Mit dem nunmehr angefochtenen Bescheid vom 2. Oktober 1984 hat die belangte Behörde die von der Beschwerdeführerin gegen diesen Bescheid erhobene Berufung gemäß § 66 Abs. 4 AVG 1950 als unbegründet abgewiesen. Nach einer kurzen Darstellung des bisherigen Verfahrensverlaufes und nach einem Hinweis auf die gemäß den §§ 85 Abs. 1 und 77 Abs. 3 lit. i WRG 1959 gegebene Zuständigkeit der Wasserrechtsbehörden führte die belangte Behörde begründend aus, hinsichtlich des Wasserbezuges sei davon auszugehen, daß jedem Genossenschaftsmitglied 800 l/d zur Verfügung stünden. Der Antrag des MB, ihm zusätzlich 8.000 l/d für den Mastbetrieb zur Verfügung zu stellen, sei daher dann gerechtfertigt, wenn sämtliche Mitglieder der Beschwerdeführerin in ihrem vereinbarten Wasserbezug nicht beeinträchtigt würden und so Sinn und Zweck der Beschwerdeführerin, nämlich die Versorgung ihrer Mitglieder mit Trink- und Nutzwasser, erhalten blieben. Vom in erster Instanz beigezogenen wasserbautechnischen Amtssachverständigen sei nachgewiesen worden, daß bei dem beantragten Mehrbezug des MB die übrigen Genossenschaftsmitglieder in ihrer Wasserversorgung nicht beeinträchtigt würden. Dieses Gutachten sei durchaus schlüssig, weshalb auch die belangte Behörde sich nicht veranlaßt sehe, seinen Ausführungen nicht zu folgen. Ausgehend von diesem Gutachten könne den Berufungsausführungen der Beschwerdeführerin keinesfalls gefolgt werden.

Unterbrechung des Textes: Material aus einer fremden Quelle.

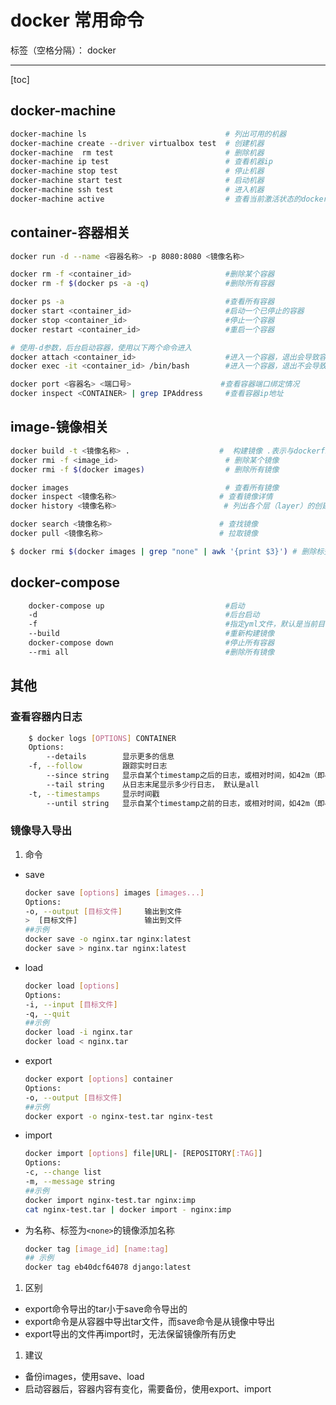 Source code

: ﻿# docker 常用命令

标签（空格分隔）： docker

---
[toc]

## docker-machine

```bash
docker-machine ls                               # 列出可用的机器
docker-machine create --driver virtualbox test  # 创建机器
docker-machine  rm test                         # 删除机器
docker-machine ip test                          # 查看机器ip
docker-machine stop test                        # 停止机器
docker-machine start test                       # 启动机器
docker-machine ssh test                         # 进入机器
docker-machine active                           # 查看当前激活状态的docker主机
```

## container-容器相关

```bash
docker run -d --name <容器名称> -p 8080:8080 <镜像名称>

docker rm -f <container_id>                     #删除某个容器
docker rm -f $(docker ps -a -q)                 #删除所有容器

docker ps -a                                    #查看所有容器
docker start <container_id>                     #启动一个已停止的容器
docker stop <container_id>                      #停止一个容器
docker restart <container_id>                   #重启一个容器

# 使用-d参数，后台启动容器，使用以下两个命令进入
docker attach <container_id>                    #进入一个容器，退出会导致容器停止
docker exec -it <container_id> /bin/bash        #进入一个容器，退出不会导致容器停止

docker port <容器名> <端口号>                    #查看容器端口绑定情况
docker inspect <CONTAINER> | grep IPAddress     #查看容器ip地址
```

## image-镜像相关

```bash
docker build -t <镜像名称> .                    #  构建镜像 .表示与dockerfile在同一目录
docker rmi -f <image_id>                        # 删除某个镜像
docker rmi -f $(docker images)                  # 删除所有镜像

docker images                                   # 查看所有镜像
docker inspect <镜像名称>                       # 查看镜像详情 
docker history <镜像名称>                        # 列出各个层（layer）的创建信息

docker search <镜像名称>                        # 查找镜像
docker pull <镜像名称>                          # 拉取镜像

$ docker rmi $(docker images | grep "none" | awk '{print $3}') # 删除标签是none的镜像
```

## docker-compose

```bash
    docker-compose up                           #启动
    -d                                          #后台启动
    -f                                          #指定yml文件，默认是当前目录下docker-compose.yml
    --build                                     #重新构建镜像
    docker-compose down                         #停止所有容器
    --rmi all                                   #删除所有镜像
```

## 其他

### 查看容器内日志

```bash
    $ docker logs [OPTIONS] CONTAINER
    Options:
        --details        显示更多的信息
    -f, --follow         跟踪实时日志
        --since string   显示自某个timestamp之后的日志，或相对时间，如42m（即42分钟）
        --tail string    从日志末尾显示多少行日志， 默认是all
    -t, --timestamps     显示时间戳
        --until string   显示自某个timestamp之前的日志，或相对时间，如42m（即42分钟）
```

### 镜像导入导出

1. 命令

- save

    ```bash
    docker save [options] images [images...]
    Options:
    -o, --output [目标文件]     输出到文件
    >  [目标文件]               输出到文件
    ##示例
    docker save -o nginx.tar nginx:latest
    docker save > nginx.tar nginx:latest
    ```

- load

    ```bash
    docker load [options]
    Options:
    -i, --input [目标文件]
    -q, --quit  
    ##示例
    docker load -i nginx.tar
    docker load < nginx.tar
    ```

- export

    ```bash
    docker export [options] container
    Options:
    -o, --output [目标文件]
    ##示例
    docker export -o nginx-test.tar nginx-test
    ```

- import

    ```bash
    docker import [options] file|URL|- [REPOSITORY[:TAG]]
    Options:
    -c, --change list
    -m, --message string 
    ##示例
    docker import nginx-test.tar nginx:imp
    cat nginx-test.tar | docker import - nginx:imp
    ```

- 为名称、标签为`<none>`的镜像添加名称

    ```bash
    docker tag [image_id] [name:tag]
    ## 示例
    docker tag eb40dcf64078 django:latest
    ```

1. 区别

- export命令导出的tar小于save命令导出的
- export命令是从容器中导出tar文件，而save命令是从镜像中导出
- export导出的文件再import时，无法保留镜像所有历史

1. 建议

- 备份images，使用save、load
- 启动容器后，容器内容有变化，需要备份，使用export、import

Gegen diesen Bescheid richtet sich die vorliegende Beschwerde, in der Rechtswidrigkeit infolge Verletzung von Verfahrensvorschriften und Rechtswidrigkeit seines Inhaltes geltend gemacht wird.
Die belangte Behörde hat die Akten des Verwaltungsverfahrens vorgelegt und eine Gegenschrift erstattet, in der sie die Abweisung der Beschwerde als unbegründet beantragt.
Auch der MB hat eine Gegenschrift erstattet und die Abweisung der Beschwerde beantragt.
Der Verwaltungsgerichtshof hat erwogen:
Nach § 85 Abs. 1 WRG 1959 obliegt die Aufsicht über die Wassergenossenschaft der zuständigen Wasserrechtsbehörde, die auch über alle aus dem Genossenschaftsverhältnis und den Verpflichtungen der Genossenschaft entspringenden Streitfälle zu entscheiden hat, die nicht im Sinne des § 77 Abs. 3 lit. i beigelegt werden. Im Beschwerdefall konnte eine zwischen der beschwerdeführenden Wassergenossenschaft und dem MB als ihrem Mitglied aus dem Genossenschaftsverhältnis entstandene Streitigkeit nicht auf dem satzungsgemäß vorgesehenen Weg beigelegt werden, weshalb darüber die Wasserrechtsbehörden zuständigerweise zu entscheiden hatten.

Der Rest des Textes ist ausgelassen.